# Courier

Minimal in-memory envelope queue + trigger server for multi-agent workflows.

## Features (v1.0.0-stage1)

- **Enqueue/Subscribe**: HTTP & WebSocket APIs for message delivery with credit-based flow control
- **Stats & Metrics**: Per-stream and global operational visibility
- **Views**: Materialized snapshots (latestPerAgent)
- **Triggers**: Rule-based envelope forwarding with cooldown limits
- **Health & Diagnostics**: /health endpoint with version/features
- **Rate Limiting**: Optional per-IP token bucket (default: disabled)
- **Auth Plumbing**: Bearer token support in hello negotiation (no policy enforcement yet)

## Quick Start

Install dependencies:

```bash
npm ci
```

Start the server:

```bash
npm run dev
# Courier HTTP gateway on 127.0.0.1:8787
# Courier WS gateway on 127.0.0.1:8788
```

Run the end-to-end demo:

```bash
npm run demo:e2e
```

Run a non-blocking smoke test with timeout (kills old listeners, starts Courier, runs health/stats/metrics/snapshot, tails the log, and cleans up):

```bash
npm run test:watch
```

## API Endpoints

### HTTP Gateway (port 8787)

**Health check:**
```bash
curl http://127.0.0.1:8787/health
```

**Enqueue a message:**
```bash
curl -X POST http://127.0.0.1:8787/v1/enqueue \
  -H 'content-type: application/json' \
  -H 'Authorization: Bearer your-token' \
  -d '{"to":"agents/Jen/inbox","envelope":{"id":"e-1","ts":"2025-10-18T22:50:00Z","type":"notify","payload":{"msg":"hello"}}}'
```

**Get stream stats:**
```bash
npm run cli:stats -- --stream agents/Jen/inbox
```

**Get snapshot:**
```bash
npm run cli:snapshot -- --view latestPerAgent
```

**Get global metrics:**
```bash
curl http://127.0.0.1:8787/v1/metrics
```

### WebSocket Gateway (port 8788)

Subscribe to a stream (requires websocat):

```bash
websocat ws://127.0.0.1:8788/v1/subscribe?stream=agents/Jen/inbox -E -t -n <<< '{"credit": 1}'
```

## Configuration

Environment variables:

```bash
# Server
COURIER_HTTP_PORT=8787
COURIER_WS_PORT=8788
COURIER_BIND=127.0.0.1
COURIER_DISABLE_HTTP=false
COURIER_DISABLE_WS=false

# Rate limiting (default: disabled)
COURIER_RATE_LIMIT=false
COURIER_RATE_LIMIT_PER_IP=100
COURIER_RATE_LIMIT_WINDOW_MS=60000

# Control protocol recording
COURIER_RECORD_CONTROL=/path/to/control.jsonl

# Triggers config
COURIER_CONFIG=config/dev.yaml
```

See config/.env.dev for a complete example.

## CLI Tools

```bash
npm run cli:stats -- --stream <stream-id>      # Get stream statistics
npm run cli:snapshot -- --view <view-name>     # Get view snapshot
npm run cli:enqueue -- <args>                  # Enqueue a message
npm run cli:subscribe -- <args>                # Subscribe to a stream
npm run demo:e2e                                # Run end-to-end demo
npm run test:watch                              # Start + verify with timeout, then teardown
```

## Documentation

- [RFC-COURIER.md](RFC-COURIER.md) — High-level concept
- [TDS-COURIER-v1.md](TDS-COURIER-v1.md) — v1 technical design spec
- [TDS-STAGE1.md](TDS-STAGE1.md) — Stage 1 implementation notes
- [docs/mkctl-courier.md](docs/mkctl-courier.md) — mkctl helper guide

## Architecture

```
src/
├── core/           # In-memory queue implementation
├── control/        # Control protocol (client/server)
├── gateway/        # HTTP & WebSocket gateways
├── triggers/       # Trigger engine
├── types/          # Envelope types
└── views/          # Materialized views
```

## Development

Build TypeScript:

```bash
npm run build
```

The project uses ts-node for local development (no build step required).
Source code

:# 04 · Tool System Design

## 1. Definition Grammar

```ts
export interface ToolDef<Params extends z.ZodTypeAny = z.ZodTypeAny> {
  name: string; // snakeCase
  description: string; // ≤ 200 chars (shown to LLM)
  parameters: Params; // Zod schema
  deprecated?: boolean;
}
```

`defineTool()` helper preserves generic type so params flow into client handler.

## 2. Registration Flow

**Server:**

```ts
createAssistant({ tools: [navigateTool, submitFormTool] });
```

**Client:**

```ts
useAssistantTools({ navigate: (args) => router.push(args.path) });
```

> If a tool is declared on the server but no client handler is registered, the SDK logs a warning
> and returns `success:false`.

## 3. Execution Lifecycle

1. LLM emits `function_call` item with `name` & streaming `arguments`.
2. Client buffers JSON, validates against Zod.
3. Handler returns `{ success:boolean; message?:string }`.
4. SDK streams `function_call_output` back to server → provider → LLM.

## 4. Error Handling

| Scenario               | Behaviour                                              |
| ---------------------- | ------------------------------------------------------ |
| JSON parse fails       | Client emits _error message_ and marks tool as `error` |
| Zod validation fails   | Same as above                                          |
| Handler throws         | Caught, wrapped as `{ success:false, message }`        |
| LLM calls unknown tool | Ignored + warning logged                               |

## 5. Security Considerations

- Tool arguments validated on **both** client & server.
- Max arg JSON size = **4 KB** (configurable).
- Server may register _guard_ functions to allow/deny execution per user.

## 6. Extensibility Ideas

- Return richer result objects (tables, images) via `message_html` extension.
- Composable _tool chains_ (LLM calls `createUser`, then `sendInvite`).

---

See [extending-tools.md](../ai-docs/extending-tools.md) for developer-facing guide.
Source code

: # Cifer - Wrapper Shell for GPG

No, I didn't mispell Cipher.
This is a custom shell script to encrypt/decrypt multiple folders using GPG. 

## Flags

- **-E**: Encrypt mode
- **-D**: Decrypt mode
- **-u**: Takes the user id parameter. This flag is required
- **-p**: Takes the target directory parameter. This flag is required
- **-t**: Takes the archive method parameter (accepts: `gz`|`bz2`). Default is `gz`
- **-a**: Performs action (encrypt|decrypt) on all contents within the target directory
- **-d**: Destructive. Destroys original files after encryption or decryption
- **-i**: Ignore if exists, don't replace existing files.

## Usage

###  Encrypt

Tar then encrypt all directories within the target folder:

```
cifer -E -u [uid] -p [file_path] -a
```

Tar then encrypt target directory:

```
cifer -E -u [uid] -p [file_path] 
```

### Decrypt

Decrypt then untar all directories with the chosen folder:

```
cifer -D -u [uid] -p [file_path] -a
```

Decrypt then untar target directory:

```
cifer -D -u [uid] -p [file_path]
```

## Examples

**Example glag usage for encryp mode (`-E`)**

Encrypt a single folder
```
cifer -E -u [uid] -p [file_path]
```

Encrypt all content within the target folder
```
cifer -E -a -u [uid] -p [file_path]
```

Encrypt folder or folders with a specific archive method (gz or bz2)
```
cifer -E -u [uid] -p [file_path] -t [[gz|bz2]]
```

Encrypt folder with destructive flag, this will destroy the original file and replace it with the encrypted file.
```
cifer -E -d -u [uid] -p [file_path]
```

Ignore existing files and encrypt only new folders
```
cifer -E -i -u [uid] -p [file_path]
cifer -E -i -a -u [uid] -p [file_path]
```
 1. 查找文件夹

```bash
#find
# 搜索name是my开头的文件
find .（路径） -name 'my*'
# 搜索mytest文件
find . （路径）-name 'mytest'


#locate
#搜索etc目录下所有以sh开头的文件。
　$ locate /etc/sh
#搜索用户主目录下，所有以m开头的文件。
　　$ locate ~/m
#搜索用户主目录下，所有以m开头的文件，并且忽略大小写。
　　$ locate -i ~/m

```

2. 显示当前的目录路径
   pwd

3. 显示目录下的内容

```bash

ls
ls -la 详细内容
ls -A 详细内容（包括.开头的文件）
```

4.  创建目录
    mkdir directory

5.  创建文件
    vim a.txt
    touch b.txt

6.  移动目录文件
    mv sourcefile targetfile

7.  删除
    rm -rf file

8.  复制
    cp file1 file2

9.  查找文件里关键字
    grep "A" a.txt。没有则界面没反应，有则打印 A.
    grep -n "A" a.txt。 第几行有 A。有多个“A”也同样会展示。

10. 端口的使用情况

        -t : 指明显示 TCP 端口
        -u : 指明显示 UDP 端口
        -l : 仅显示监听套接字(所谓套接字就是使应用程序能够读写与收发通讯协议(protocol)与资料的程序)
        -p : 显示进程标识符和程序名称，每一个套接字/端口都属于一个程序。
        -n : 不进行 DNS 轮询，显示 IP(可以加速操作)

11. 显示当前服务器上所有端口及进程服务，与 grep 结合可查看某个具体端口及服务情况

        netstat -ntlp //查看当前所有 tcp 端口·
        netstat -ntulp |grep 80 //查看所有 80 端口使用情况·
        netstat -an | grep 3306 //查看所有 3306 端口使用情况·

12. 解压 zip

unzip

**What you should do**
For the string "latestPerAgent", show each line of the entries above where it occurs.

**Solution to the exercise**
- **Views**: Materialized snapshots (latestPerAgent)
npm run cli:snapshot -- --view latestPerAgent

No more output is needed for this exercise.